> [Exercise aim] Go through the records underneath and count the lines that include the string "nbsp". Give nothing but the number.

[Saved data entries]

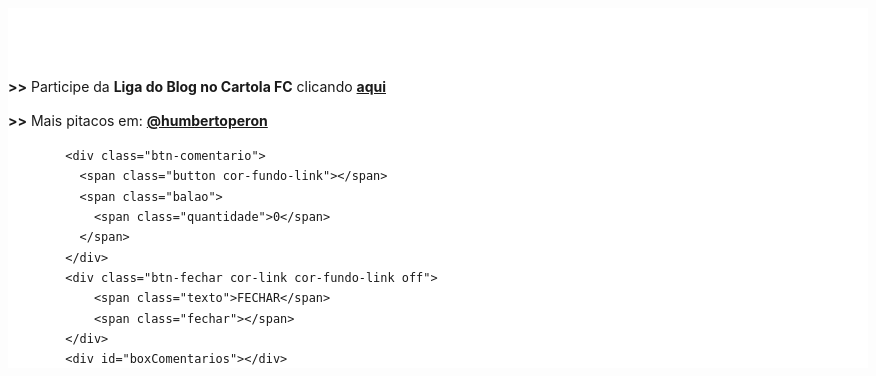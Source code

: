 &nbsp;

  
  

&nbsp;

**\>\>** Participe da **Liga do Blog no Cartola FC** clicando **[aqui](https://cartolafc.globo.com/#/liga/blog-peron-na-arquibancada)**&nbsp;

**\>\>** Mais pitacos em: [**@humbertoperon**](https://twitter.com/humbertoperon)

<footer>
        <div class="share-bar" data-url="http://globoesporte.globo.com/blogs/especial-blog/peron-na-arquibancada/post/jogo-rapido-da-27-rodada-talisma-clayson-garante-mais-tres-pontos-para-o-lider-corinthians.html" data-title="Jogo rápido da 27ª rodada: talismã Clayson marca dois e a vantagem do líder Corinthians sobe para 10 pontos" data-image-url="http://s2.glbimg.com/3kTtri393sNSffZPDyx5fXRuyQQ=/950x600/smart/s.glbimg.com/es/ge/f/original/2017/10/01/a3580f123977.jpg">
        </div>

        
            <div class="btn-comentario">
              <span class="button cor-fundo-link"></span>
              <span class="balao">
                <span class="quantidade">0</span>
              </span>
            </div>
            <div class="btn-fechar cor-link cor-fundo-link off">
                <span class="texto">FECHAR</span>
                <span class="fechar"></span>
            </div>
            <div id="boxComentarios"></div>
        
   </footer>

> [Response to this task] 3